(Dataset items)
= = = =
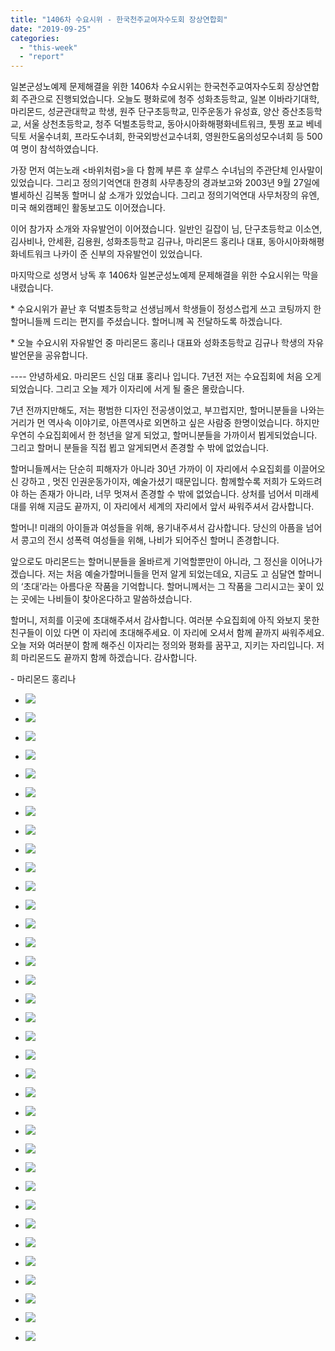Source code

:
 ```yaml
---
title: "1406차 수요시위 - 한국천주교여자수도회 장상연합회"
date: "2019-09-25"
categories: 
  - "this-week"
  - "report"
---
```


일본군성노예제 문제해결을 위한 1406차 수요시위는 한국천주교여자수도회 장상연합회 주관으로 진행되었습니다. 오늘도 평화로에 청주 성화초등학교, 일본 이바라기대학, 마리몬드, 성균관대학교 학생, 원주 단구초등학교, 민주운동가 유성효, 양산 증산초등학교, 서울 상천초등학교, 청주 덕벌초등학교, 동아시아화해평화네트워크, 툿찡 포교 베네딕토 서울수녀회, 프라도수녀회, 한국외방선교수녀회, 영원한도움의성모수녀회 등 500여 명이 참석하였습니다.

가장 먼저 여는노래 <바위처럼>을 다 함께 부른 후 살루스 수녀님의 주관단체 인사말이 있었습니다. 그리고 정의기억연대 한경희 사무총장의 경과보고와 2003년 9월 27일에 별세하신 김복동 할머니 삶 소개가 있었습니다. 그리고 정의기억연대 사무처장의 유엔, 미국 해외캠페인 활동보고도 이어졌습니다.

이어 참가자 소개와 자유발언이 이어졌습니다. 일반인 길잡이 님, 단구초등학교 이소연, 김사비나, 안세환, 김용원, 성화초등학교 김규나, 마리몬드 홍리나 대표, 동아시아화해평화네트워크 나카이 준 신부의 자유발언이 있었습니다.

마지막으로 성명서 낭독 후 1406차 일본군성노예제 문제해결을 위한 수요시위는 막을 내렸습니다.

\* 수요시위가 끝난 후 덕벌초등학교 선생님께서 학생들이 정성스럽게 쓰고 코팅까지 한 할머니들께 드리는 편지를 주셨습니다. 할머니께 꼭 전달하도록 하겠습니다.

\* 오늘 수요시위 자유발언 중 마리몬드 홍리나 대표와 성화초등학교 김규나 학생의 자유발언문을 공유합니다.

\---- 안녕하세요. 마리몬드 신임 대표 홍리나 입니다. 7년전 저는 수요집회에 처음 오게 되었습니다. 그리고 오늘 제가 이자리에 서게 될 줄은 몰랐습니다.

7년 전까지만해도, 저는 평범한 디자인 전공생이었고, 부끄럽지만, 할머니분들을 나와는 거리가 먼 역사속 이야기로, 아픈역사로 외면하고 싶은 사람중 한명이었습니다. 하지만 우연히 수요집회에서 한 청년을 알게 되었고, 할머니분들을 가까이서 뵙게되었습니다. 그리고 할머니 분들을 직접 뵙고 알게되면서 존경할 수 밖에 없었습니다.

할머니들께서는 단순히 피해자가 아니라 30년 가까이 이 자리에서 수요집회를 이끌어오신 강하고 , 멋진 인권운동가이자, 예술가셨기 때문입니다. 함께할수록 저희가 도와드려야 하는 존재가 아니라, 너무 멋져서 존경할 수 밖에 없었습니다. 상처를 넘어서 미래세대를 위해 지금도 끝까지, 이 자리에서 세계의 자리에서 앞서 싸워주셔서 감사합니다.

할머니! 미래의 아이들과 여성들을 위해, 용기내주셔서 감사합니다. 당신의 아픔을 넘어서 콩고의 전시 성폭력 여성들을 위해, 나비가 되어주신 할머니 존경합니다.

앞으로도 마리몬드는 할머니분들을 올바르게 기억할뿐만이 아니라, 그 정신을 이어나가겠습니다. 저는 처음 예술가할머니들을 먼저 알게 되었는데요, 지금도 고 심달연 할머니의 ‘초대’라는 아름다운 작품을 기억합니다. 할머니께서는 그 작품을 그리시고는 꽃이 있는 곳에는 나비들이 찾아온다하고 말씀하셨습니다.

할머니, 저희를 이곳에 초대해주셔서 감사합니다. 여러분 수요집회에 아직 와보지 못한 친구들이 이있 다면 이 자리에 초대해주세요. 이 자리에 오셔서 함께 끝까지 싸워주세요. 오늘 저와 여러분이 함께 해주신 이자리는 정의와 평화를 꿈꾸고, 지키는 자리입니다. 저희 마리몬드도 끝까지 함께 하겠습니다. 감사합니다.

\- 마리몬드 홍리나

- ![](http://womenandwar.net/kr/wp-content/uploads/2019/09/크기변환IMGP0489.jpg)
    
- ![](http://womenandwar.net/kr/wp-content/uploads/2019/09/크기변환IMGP0491.jpg)
    
- ![](http://womenandwar.net/kr/wp-content/uploads/2019/09/크기변환IMGP0496.jpg)
    
- ![](http://womenandwar.net/kr/wp-content/uploads/2019/09/크기변환IMGP0499.jpg)
    
- ![](http://womenandwar.net/kr/wp-content/uploads/2019/09/크기변환IMGP0503.jpg)
    
- ![](http://womenandwar.net/kr/wp-content/uploads/2019/09/크기변환IMGP0507.jpg)
    
- ![](http://womenandwar.net/kr/wp-content/uploads/2019/09/크기변환IMGP0509.jpg)
    
- ![](http://womenandwar.net/kr/wp-content/uploads/2019/09/크기변환IMGP0510.jpg)
    
- ![](http://womenandwar.net/kr/wp-content/uploads/2019/09/크기변환IMGP0512.jpg)
    
- ![](http://womenandwar.net/kr/wp-content/uploads/2019/09/크기변환IMGP0513.jpg)
    
- ![](http://womenandwar.net/kr/wp-content/uploads/2019/09/크기변환IMGP0518.jpg)
    
- ![](http://womenandwar.net/kr/wp-content/uploads/2019/09/크기변환IMGP0520.jpg)
    
- ![](http://womenandwar.net/kr/wp-content/uploads/2019/09/크기변환IMGP0538.jpg)
    
- ![](http://womenandwar.net/kr/wp-content/uploads/2019/09/크기변환IMGP0551.jpg)
    
- ![](http://womenandwar.net/kr/wp-content/uploads/2019/09/크기변환IMGP0554.jpg)
    
- ![](http://womenandwar.net/kr/wp-content/uploads/2019/09/크기변환IMGP0558.jpg)
    
- ![](http://womenandwar.net/kr/wp-content/uploads/2019/09/크기변환IMGP0563.jpg)
    
- ![](http://womenandwar.net/kr/wp-content/uploads/2019/09/크기변환IMGP0574.jpg)
    
- ![](http://womenandwar.net/kr/wp-content/uploads/2019/09/크기변환IMGP0579.jpg)
    
- ![](http://womenandwar.net/kr/wp-content/uploads/2019/09/크기변환IMGP0581.jpg)
    
- ![](http://womenandwar.net/kr/wp-content/uploads/2019/09/크기변환IMGP0584.jpg)
    
- ![](http://womenandwar.net/kr/wp-content/uploads/2019/09/크기변환IMGP0585.jpg)
    
- ![](http://womenandwar.net/kr/wp-content/uploads/2019/09/크기변환IMGP0592.jpg)
    
- ![](http://womenandwar.net/kr/wp-content/uploads/2019/09/크기변환IMGP0598.jpg)
    
- ![](http://womenandwar.net/kr/wp-content/uploads/2019/09/크기변환IMGP0599.jpg)
    
- ![](http://womenandwar.net/kr/wp-content/uploads/2019/09/크기변환IMGP0605.jpg)
    
- ![](http://womenandwar.net/kr/wp-content/uploads/2019/09/크기변환할머니-삶_김복동-01.jpg)
    
- ![](http://womenandwar.net/kr/wp-content/uploads/2019/09/크기변환할머니-삶_김복동-02.jpg)
    
- ![](http://womenandwar.net/kr/wp-content/uploads/2019/09/크기변환할머니-삶_김복동-03.jpg)
    
- ![](http://womenandwar.net/kr/wp-content/uploads/2019/09/크기변환할머니-삶_김복동-04.jpg)
    
- ![](http://womenandwar.net/kr/wp-content/uploads/2019/09/S28BW-419092515590-1-724x1024.jpg)
    
- ![](http://womenandwar.net/kr/wp-content/uploads/2019/09/photo_2019-09-25_17-04-30-1-1024x768.jpg)
    
- ![](http://womenandwar.net/kr/wp-content/uploads/2019/09/photo_2019-09-25_17-04-33-1-1024x768.jpg)
    
- ![](http://womenandwar.net/kr/wp-content/uploads/2019/09/photo_2019-09-25_17-04-36-1-1024x768.jpg)
    
- ![](http://womenandwar.net/kr/wp-content/uploads/2019/09/photo_2019-09-25_17-04-41-1-768x1024.jpg)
= = = =
» WHAT TO PRODUCE: Produce the number of lines in the data containing the string "단구초등학교", with nothing added.

» EXERCISE RESPONSE: 2